The concept of interpositional or “sandwich” grafting is based on the theory that bone placed between 2 pieces of pedicled bone with internal cancellous bone will undergo rapid and complete healing and graft incorporation. Schettler [25] proposed the “sandwich-technique” for vertical augmentation of the mandible, involving a horizontal osteotomy of the mandible, leaving the lingual soft tissue attachments. The cephalic bone was raised, and autogenous grafting material was inserted in the defect, healing with minimal bone resorption, regardless of the interpositional graft material used.

Interpositional osteotomies in the alveolar bone heal with rapid vascularization and bone remodelling in the bone gap. After 12 weeks, the interpositional grafts were almost indistinguishable from the surrounding native bone. When performing an interpositional osteotomy and moving the mobilized alveolar bone segment vertically, the clinician must decide on the optimal material to graft the defect. Cancellous/particulate marrow grafts have shown more rapid vascularization and more osteogenic activity compared with autogenous block grafts [26].

Bone Manipulation Procedures

Bone expansion can be defined as the manipulation of the bone to form a receptor site for an implant without the removal of any bone from the patient. Many people incorrectly believe that bone is hard and unbendable. However Living bone is much softer and can be stretched open, making the concept of bone expansion possible. Through the serial use of graduated chisel-like cylindrical or tapered instruments ridges can be slowly expanded to increase their width [1].

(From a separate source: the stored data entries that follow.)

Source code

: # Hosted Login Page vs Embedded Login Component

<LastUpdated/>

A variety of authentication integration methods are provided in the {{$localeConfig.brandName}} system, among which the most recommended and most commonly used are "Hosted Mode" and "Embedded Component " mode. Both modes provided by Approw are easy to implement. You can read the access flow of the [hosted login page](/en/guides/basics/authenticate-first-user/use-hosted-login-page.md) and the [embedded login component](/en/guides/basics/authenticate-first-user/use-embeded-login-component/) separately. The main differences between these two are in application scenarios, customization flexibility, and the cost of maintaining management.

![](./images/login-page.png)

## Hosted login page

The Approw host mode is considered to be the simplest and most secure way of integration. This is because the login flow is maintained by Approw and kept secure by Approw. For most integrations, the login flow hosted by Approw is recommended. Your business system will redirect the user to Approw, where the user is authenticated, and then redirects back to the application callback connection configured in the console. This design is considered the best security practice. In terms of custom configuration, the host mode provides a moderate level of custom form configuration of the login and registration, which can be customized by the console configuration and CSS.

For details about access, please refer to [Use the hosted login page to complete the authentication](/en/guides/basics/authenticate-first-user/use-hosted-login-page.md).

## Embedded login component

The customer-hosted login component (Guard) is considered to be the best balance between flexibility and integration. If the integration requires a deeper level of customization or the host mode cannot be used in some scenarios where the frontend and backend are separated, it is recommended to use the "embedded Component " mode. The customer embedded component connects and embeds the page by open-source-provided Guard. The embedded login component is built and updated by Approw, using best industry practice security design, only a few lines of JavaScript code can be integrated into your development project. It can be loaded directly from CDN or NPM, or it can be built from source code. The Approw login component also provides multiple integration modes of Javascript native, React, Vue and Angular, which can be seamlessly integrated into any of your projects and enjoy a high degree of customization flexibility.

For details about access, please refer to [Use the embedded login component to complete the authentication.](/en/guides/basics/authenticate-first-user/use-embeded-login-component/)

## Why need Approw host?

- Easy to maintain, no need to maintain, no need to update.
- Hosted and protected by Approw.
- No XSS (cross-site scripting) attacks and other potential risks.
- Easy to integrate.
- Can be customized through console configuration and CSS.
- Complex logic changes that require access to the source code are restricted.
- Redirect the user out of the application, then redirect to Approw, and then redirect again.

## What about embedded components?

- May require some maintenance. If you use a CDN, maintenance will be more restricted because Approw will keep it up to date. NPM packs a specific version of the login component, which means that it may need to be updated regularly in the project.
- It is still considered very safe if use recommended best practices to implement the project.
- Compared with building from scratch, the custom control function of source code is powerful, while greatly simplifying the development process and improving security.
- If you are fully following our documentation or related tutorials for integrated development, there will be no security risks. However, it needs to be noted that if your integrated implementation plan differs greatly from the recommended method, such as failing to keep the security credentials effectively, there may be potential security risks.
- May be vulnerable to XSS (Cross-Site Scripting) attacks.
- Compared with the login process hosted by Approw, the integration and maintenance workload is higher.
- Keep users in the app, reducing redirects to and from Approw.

Rationale behind Bone Expansion Techniques

Ridge splitting and expansion makes use of visco-elastic properties of bone. Bone is a biologically privileged tissue in that it has the capacity to undergo regeneration as a part of the repair process. When the clinician is persevering and allows ample time for the manipulation of the bone, it can eventually be modeled towards the desired location. Careful manual manipulation is more important than merely tapping with the surgical mallet [27].

Displacement of the osseous segment results in positioning of a healthy portion of bone into a previously deficient site. Because the soft tissue is left attached to the transported segment, the movement of the bone also results in expansion of the soft tissue adjacent to the bone segment, improving both the hard and soft tissue contour. At the original location of the segment is left a regeneration chamber which has a natural capacity to heal by filling with bone, instead of fibrous tissue. This is a function of the surrounding, healthy cancellous bone walls and location within the skeletal functional matrix. As a result, the alveolar housing, including the osseous and soft tissue components is enlarged in a single, simultaneous process [28].

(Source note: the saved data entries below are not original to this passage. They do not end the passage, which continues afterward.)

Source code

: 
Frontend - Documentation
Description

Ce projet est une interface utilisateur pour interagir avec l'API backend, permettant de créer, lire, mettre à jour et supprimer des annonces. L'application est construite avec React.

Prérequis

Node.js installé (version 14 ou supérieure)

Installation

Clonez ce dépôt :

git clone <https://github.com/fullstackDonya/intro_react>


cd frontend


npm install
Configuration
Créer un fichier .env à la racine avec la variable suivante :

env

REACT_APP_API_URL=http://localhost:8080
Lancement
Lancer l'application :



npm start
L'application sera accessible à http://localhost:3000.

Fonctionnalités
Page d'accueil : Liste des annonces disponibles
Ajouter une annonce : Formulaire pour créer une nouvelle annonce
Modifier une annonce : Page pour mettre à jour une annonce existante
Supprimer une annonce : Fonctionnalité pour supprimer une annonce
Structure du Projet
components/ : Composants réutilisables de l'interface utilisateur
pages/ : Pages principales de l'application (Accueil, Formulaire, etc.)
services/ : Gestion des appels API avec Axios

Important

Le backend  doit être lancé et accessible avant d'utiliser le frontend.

This technique will permit placement of regular sized implants through the expanded ridge crest. This bone segment is not regenerated or grafted tissue; it is native, mature bone which is an ideal situation to deal with. The success of the bone manipulation procedures relies on maintaining the integrity of the labial wall, which occurs as long as the periosteum remains intact. Since 80% of the blood supply is from the periosteum, we feel the high degree of the success in expanding very thin ridges is due to our ability to manipulate the thin cortical bone without disrupting the periosteal attachment to this bone [27,28].

So often during bone splitting or expansion, the periosteum is not raised and it remains encasing the bone to provide blood supply and physical support. Its elastic nature allows the bone to spread and expand and at the same time contains all the micro-fractures that may occur. In fact intact periosteum acts as a barrier membrane and makes the fractures heal very well because of the intact blood supply [29].

Objective of Ridge Expansion

The lateral ridge expansion technique is aimed at the creation of a new implant bed by longitudinal osteotomy of the alveolar bone. The buccal cortex is repositioned laterally using a greenstick fracture, and the space between the buccal and lingual cortical plates is filled with autologous, allogenic, alloplastic graft material or without any graft material. The lateral ridge expansion technique is usually performed simultaneously with implant placement and significantly shortens the treatment time [27].

In the ridge splitting procedure, the corticotomies can be performed using sharp chisel, round bur, fissure bur, diamond disk, reciprocal saw, or piezoelectric device or laser (erbium: yttrium-aluminum-garnet, erbium, chromium-doped: yttrium-scandium-gallium-garnet) [27].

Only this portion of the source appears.